EXERCISE DIRECTIONS: Please copy, exactly as they appear below, the lines from the one containing "My expectations for" through the one containing "For a more detailed".

____ DATASET CONTENT

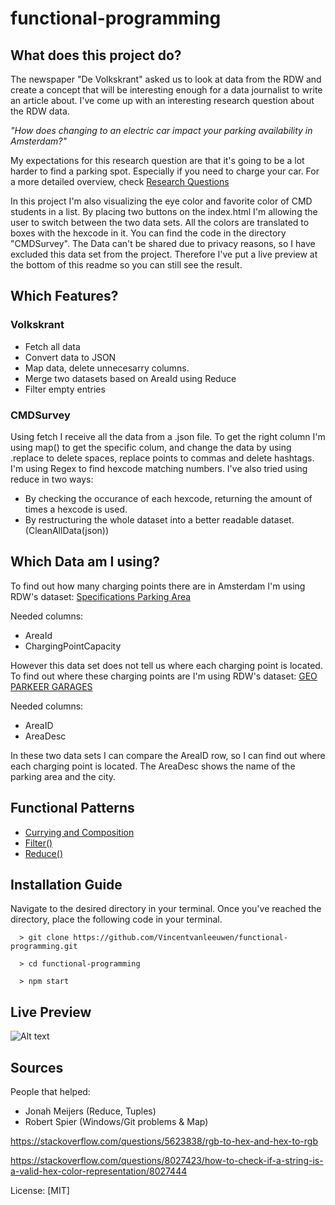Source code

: # functional-programming

## What does this project do?

The newspaper "De Volkskrant" asked us to look at data from the RDW and create a concept that will be interesting enough for a data journalist to write an article about.
I've come up with an interesting research question about the RDW data.

*"How does changing to an electric car impact your parking availability in Amsterdam?"*

My expectations for this research question are that it's going to be a lot harder to find a parking spot. Especially if you need to charge your car.
For a more detailed overview, check [Research Questions](https://github.com/Vincentvanleeuwen/functional-programming/wiki/The-Research-of-the-Data)

In this project I'm also visualizing the eye color and favorite color of CMD students in a list. By placing two buttons on the index.html I'm allowing the user to switch between the two data sets. All the colors are translated to boxes with the hexcode in it. You can find the code in the directory "CMDSurvey". The Data can't be shared due to privacy reasons, so I have excluded this data set from the project. Therefore I've put a live preview at the bottom of this readme so you can still see the result.


## Which Features?

### Volkskrant
- Fetch all data
- Convert data to JSON
- Map data, delete unnecesarry columns.
- Merge two datasets based on AreaId using Reduce
- Filter empty entries

### CMDSurvey
Using fetch I receive all the data from a .json file. 
To get the right column I'm using map() to get the specific colum, and change the data by using .replace to delete spaces, replace points to commas and delete hashtags.
I'm using Regex to find hexcode matching numbers. 
I've also tried using reduce in two ways: 
- By checking the occurance of each hexcode, returning the amount of times a hexcode is used. 
- By restructuring the whole dataset into a better readable dataset. (CleanAllData(json))

## Which Data am I using?
To find out how many charging points there are in Amsterdam I'm using RDW's dataset: [Specifications Parking Area](https://opendata.rdw.nl/Parkeren/Open-Data-Parkeren-SPECIFICATIES-PARKEERGEBIED/b3us-f26s)

Needed columns:
- AreaId
- ChargingPointCapacity

However this data set does not tell us where each charging point is located.
To find out where these charging points are I'm using RDW's dataset: [GEO PARKEER GARAGES](https://opendata.rdw.nl/Parkeren/GEO-Parkeer-Garages/t5pc-eb34)

Needed columns:
- AreaID
- AreaDesc

In these two data sets I can compare the AreaID row, so I can find out where each charging point is located.
The AreaDesc shows the name of the parking area and the city.

## Functional Patterns

- [Currying and Composition](https://github.com/Vincentvanleeuwen/functional-programming/wiki/Functional-Programming)
- [Filter()](https://github.com/Vincentvanleeuwen/functional-programming/wiki/Filtering-a-Reduced-Array)
- [Reduce()](https://github.com/Vincentvanleeuwen/functional-programming/wiki/What-the-Reduce%3F!)

## Installation Guide

Navigate to the desired directory in your terminal. Once you've reached the directory, place the following code in your terminal.

```terminal
  > git clone https://github.com/Vincentvanleeuwen/functional-programming.git
  
  > cd functional-programming
  
  > npm start
```

## Live Preview

![Alt text](https://github.com/Vincentvanleeuwen/functional-programming/blob/main/media/datasetcolors.gif)


## Sources

People that helped: 
- Jonah Meijers (Reduce, Tuples)
- Robert Spier (Windows/Git problems & Map)

https://stackoverflow.com/questions/5623838/rgb-to-hex-and-hex-to-rgb

https://stackoverflow.com/questions/8027423/how-to-check-if-a-string-is-a-valid-hex-color-representation/8027444


License: [MIT]
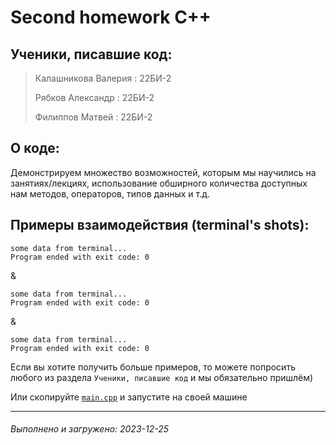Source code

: # Second homework C++

## Ученики, писавшие код:
> Калашникова Валерия : 22БИ-2
>
> Рябков Александр : 22БИ-2
>
> Филиппов Матвей : 22БИ-2

## О коде:
Демонстрируем множество возможностей, которым мы научились на занятиях/лекциях, использование обширного количества доступных нам методов, операторов, типов данных и т.д.

## Примеры взаимодействия (terminal's shots):
```
some data from terminal...
Program ended with exit code: 0
```
&
```
some data from terminal...
Program ended with exit code: 0
```
&
```
some data from terminal...
Program ended with exit code: 0
```
Если вы хотите получить больше примеров, то можете попросить любого из раздела `Ученики, писавшие код` и мы обязательно пришлём)

Или скопируйте [`main.cpp`](https://github.com/MatveyFilippov/Second_CPP_HomeTask/blob/main/main.cpp "файл с кодом дз") и запустите на своей машине
***
###### Выполнено и загружено: 2023-12-25
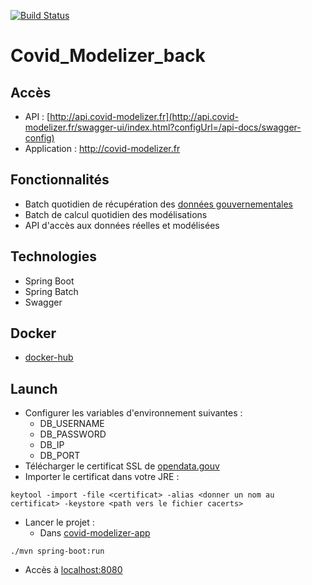 [![Build Status](https://travis-ci.com/CovidModelizer/Back.svg?branch=main)](https://travis-ci.com/CovidModelizer/Back)
# Covid_Modelizer_back

## Accès
* API : [http://api.covid-modelizer.fr](http://api.covid-modelizer.fr/swagger-ui/index.html?configUrl=/api-docs/swagger-config)
* Application : http://covid-modelizer.fr

## Fonctionnalités
* Batch quotidien de récupération des [données gouvernementales](https://www.data.gouv.fr/fr/datasets/r/d2671c6c-c0eb-4e12-b69a-8e8f87fc224c)
* Batch de calcul quotidien des modélisations
* API d'accès aux données réelles et modélisées

## Technologies
* Spring Boot
* Spring Batch
* Swagger

## Docker
* [docker-hub](https://hub.docker.com/r/covidmodelizer/back)

## Launch
* Configurer les variables d'environnement suivantes :
    * DB_USERNAME
    * DB_PASSWORD
    * DB_IP
    * DB_PORT
* Télécharger le certificat SSL de [opendata.gouv](https://www.data.gouv.fr/fr/)
* Importer le certificat dans votre JRE : 
```
keytool -import -file <certificat> -alias <donner un nom au certificat> -keystore <path vers le fichier cacerts>
```
* Lancer le projet :
    * Dans [covid-modelizer-app](https://github.com/CovidModelizer/Back/tree/main/covid-modelizer-app)
```
./mvn spring-boot:run
```
* Accès à [localhost:8080](localhost:8080)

________

RESPONSE:
My expectations for this research question are that it's going to be a lot harder to find a parking spot. Especially if you need to charge your car.
For a more detailed overview, check [Research Questions](https://github.com/Vincentvanleeuwen/functional-programming/wiki/The-Research-of-the-Data)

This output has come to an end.